Just built it locally here, and I can access samba on "\192.168.99.100\avalon".

mottosso commented 6 years ago

Just built it locally here, and I can access samba

Woot!

mottosso commented 6 years ago

In that case, we only need Mongo and we're good to go. Up for it?

tokejepsen commented 6 years ago

I'll try and continue with Mongo, hopefully later today :)

tokejepsen commented 6 years ago

There is a working version now.

I have just copied the Mongo container and fused the entrypoints together with a shell script. Samba gets run in the background as a daemon.

I don't know what is the best way of moving forward from there though. We could try to strip the Dockerfile down to minimum required commands for easier maintenance or some how organize it so we know how the Samba and Mongo container were fused together?

tokejepsen commented 6 years ago

Sorry, missing a piece. Its incoming now.

tokejepsen commented 6 years ago

Don't know how I could have pushed that last commit, but its all there now.

mottosso commented 6 years ago

I don't know what is the best way of moving forward from there though. We could try to strip the Dockerfile down to minimum required commands for easier maintenance or some how organize it so we know how the Samba and Mongo container were fused together?

Yes, for sure. The original Samba container had an entry file for handling options from the command-line, I stripped those and merged it with the Dockerfile. We should do the same for the Mongo entrypoint. It's huge, and we should really only need to install it, set some environment variables and launch it.
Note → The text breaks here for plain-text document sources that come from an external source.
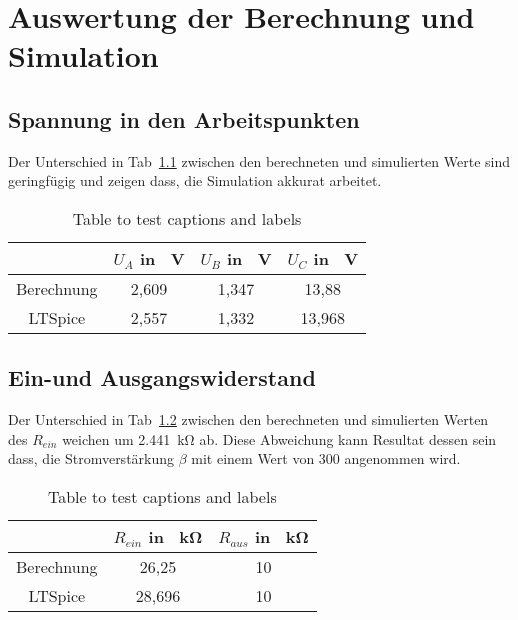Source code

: \chapter{Auswertung der Berechnung und Simulation}
    \section{Spannung in den Arbeitspunkten}
        Der Unterschied in Tab~\ref{tab:arbeit} zwischen den berechneten und simulierten Werte sind geringfügig und zeigen dass, die Simulation akkurat arbeitet. 
        \begin{table}[h!]
            \centering
            \caption{Table to test captions and labels}
            \begin{tabular}{| c | c | c | c |} 
                \hline
                & \(U_A\) in \SI{}{\V} & \(U_B\) in \SI{}{\V}  & \(U_C\) in \SI{}{\V}  \\
                \hline
                Berechnung & 2,609 & 1,347 & 13,88 \\ 
                \hline
                LTSpice & 2,557 & 1,332 & 13,968 \\
                \hline
            \end{tabular}
            \label{tab:arbeit}
        \end{table}
    \section{Ein-und Ausgangswiderstand}
        Der Unterschied in Tab~\ref{tab:widerstand} zwischen den berechneten und simulierten Werten des \(R_{ein}\) weichen um \SI{2.441}{\kilo\ohm} ab. Diese Abweichung kann Resultat dessen sein dass, die Stromverstärkung \(\beta\) mit einem Wert von 300 angenommen wird.
                \begin{table}[h!]
            \centering
            \caption{Table to test captions and labels}
            \begin{tabular}{| c | c | c |} 
                \hline
                & \(R_{ein}\) in \SI{}{\kilo\ohm} & \(R_{aus}\) in \SI{}{\kilo\ohm}    \\
                \hline
                Berechnung & 26,25 & 10 \\ 
                \hline
                LTSpice & 28,696 & 10  \\
                \hline
            \end{tabular}
            \label{tab:widerstand}
        \end{table}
Having a look at this now.

mottosso commented 6 years ago

Ok, it's been stripped, but I'm having issues connecting and am not sure it's just me or whether it's something to do with the image.

Could you run this and see whether everything still works for you?
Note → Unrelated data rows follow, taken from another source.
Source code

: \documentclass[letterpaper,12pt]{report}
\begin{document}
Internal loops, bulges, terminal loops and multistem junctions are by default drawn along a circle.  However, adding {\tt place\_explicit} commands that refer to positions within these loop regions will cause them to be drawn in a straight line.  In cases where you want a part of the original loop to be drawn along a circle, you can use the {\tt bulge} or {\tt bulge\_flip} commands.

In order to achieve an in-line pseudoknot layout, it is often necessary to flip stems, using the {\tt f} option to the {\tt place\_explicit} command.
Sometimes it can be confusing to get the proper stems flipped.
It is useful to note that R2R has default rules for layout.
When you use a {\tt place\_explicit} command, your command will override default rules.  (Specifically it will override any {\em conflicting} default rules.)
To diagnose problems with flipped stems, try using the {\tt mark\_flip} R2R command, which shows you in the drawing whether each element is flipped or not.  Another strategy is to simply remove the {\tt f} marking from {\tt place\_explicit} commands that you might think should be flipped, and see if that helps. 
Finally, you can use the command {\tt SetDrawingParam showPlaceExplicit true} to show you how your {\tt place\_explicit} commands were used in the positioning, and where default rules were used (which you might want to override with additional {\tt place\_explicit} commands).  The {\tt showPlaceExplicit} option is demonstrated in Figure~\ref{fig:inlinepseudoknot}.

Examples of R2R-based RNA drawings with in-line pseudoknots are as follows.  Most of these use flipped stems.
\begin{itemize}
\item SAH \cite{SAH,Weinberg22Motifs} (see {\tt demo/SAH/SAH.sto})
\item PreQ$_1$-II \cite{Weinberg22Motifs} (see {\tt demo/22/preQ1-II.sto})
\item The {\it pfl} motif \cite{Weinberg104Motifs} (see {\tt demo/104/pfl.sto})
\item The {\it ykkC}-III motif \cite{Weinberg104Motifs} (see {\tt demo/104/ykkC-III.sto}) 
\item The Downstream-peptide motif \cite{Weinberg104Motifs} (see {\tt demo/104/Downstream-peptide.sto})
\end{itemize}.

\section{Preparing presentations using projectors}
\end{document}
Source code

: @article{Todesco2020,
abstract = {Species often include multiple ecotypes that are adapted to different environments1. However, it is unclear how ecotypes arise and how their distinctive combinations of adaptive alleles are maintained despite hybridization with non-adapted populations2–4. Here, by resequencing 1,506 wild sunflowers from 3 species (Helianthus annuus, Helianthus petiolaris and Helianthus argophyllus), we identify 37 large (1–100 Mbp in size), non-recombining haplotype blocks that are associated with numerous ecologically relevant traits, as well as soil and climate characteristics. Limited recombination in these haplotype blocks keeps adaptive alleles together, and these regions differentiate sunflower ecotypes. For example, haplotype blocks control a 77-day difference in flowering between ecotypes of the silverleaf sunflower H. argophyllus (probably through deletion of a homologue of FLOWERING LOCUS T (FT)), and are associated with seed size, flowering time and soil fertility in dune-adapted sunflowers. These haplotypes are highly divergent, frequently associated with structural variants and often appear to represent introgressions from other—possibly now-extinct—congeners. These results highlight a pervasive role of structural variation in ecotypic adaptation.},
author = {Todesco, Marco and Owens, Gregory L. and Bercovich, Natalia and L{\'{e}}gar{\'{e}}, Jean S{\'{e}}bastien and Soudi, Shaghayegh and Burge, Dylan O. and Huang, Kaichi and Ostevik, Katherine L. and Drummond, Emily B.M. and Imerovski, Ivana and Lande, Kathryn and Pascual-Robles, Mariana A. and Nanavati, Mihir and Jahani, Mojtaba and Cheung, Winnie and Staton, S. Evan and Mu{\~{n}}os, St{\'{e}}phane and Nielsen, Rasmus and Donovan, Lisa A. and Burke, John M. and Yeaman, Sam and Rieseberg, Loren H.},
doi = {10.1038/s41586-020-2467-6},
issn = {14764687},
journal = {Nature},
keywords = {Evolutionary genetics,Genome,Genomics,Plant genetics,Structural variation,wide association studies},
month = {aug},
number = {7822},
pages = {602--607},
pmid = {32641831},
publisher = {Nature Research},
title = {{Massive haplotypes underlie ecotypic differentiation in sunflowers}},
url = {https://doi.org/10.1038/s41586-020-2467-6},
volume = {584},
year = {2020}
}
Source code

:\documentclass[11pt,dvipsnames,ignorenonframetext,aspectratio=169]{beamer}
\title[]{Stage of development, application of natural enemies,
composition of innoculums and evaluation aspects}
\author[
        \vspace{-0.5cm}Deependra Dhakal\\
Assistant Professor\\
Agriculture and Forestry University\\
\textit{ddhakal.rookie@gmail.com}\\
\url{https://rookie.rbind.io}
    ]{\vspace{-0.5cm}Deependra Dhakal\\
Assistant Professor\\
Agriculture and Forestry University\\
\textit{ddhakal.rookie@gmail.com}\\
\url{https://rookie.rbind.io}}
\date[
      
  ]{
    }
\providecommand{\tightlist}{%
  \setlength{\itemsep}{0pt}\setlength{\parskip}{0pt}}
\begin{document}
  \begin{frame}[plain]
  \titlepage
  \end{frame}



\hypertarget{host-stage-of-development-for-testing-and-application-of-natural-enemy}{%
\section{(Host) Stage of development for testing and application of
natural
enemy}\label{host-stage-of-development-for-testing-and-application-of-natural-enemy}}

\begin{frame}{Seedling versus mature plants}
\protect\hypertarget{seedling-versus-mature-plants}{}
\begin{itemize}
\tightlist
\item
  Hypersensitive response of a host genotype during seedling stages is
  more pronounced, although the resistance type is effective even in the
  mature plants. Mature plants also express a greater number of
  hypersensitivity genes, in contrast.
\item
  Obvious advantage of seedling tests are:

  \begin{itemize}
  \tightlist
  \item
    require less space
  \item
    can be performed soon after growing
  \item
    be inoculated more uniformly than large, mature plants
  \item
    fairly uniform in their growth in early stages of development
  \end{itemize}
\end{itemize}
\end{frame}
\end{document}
tokejepsen commented 6 years ago

No, I cant connect to Mongo with the strip down. Samba is working fine though here.

tokejepsen commented 6 years ago

Could maybe be the `docker-entrypoint.shthat needs reinstating?

mottosso commented 6 years ago

Did you expose the port?

$ docker run -ti --rm -p 27017:27017 -p 445:445 -p 139:139 getavalon/docker:0.2

Could maybe be the `docker-entrypoint.shthat needs reinstating?

Preferably we'd have nothing but this one Dockerfile. Dislike calling out to other files. Maybe there's a call in there that we need and could add to our Dockerfile.

tokejepsen commented 6 years ago

Did you expose the port?

Yeah.

Maybe there's a call in there that we need and could add to our Dockerfile.

Yeah, probably some magic in that huge shell script.

tokejepsen commented 6 years ago

Think I have found the magical argument for mongod from docker-entrypoint.sh. Could you confirm this?

Looks like most of the code in docker-entrypoint.sh are for customizing the container at runtime.

mottosso commented 6 years ago

Works here.

One thing that didn't work still was the samba share. After some investigation, I think the problem lies with recent versions of Windows 10, requiring a username and password for samba shares. So I've added this, default to avalon/default to be edited via docker run -e password=mypass.

With that, this now works out of the box! I think it's merge time, and onto the next big thing, which is testing and using.

mottosso commented 6 years ago

As I pushed the button, I realised we need to also update the README. :)

tokejepsen commented 6 years ago

With that, this now works out of the box! I think it's merge time, and onto the next big thing, which is testing and using.

Great!

As I pushed the button, I realised we need to also update the README. :)

Haha, yeah. Always something. I guess we cant do the end-user docs, since we missing the container on Docker Hub?

mottosso commented 6 years ago

Haha, yeah. Always something. I guess we cant do the end-user docs, since we missing the container on Docker Hub?

Good point, setting up automatic upload now.

mottosso commented 6 years ago

Something is up with Docker hub at the moment, delaying.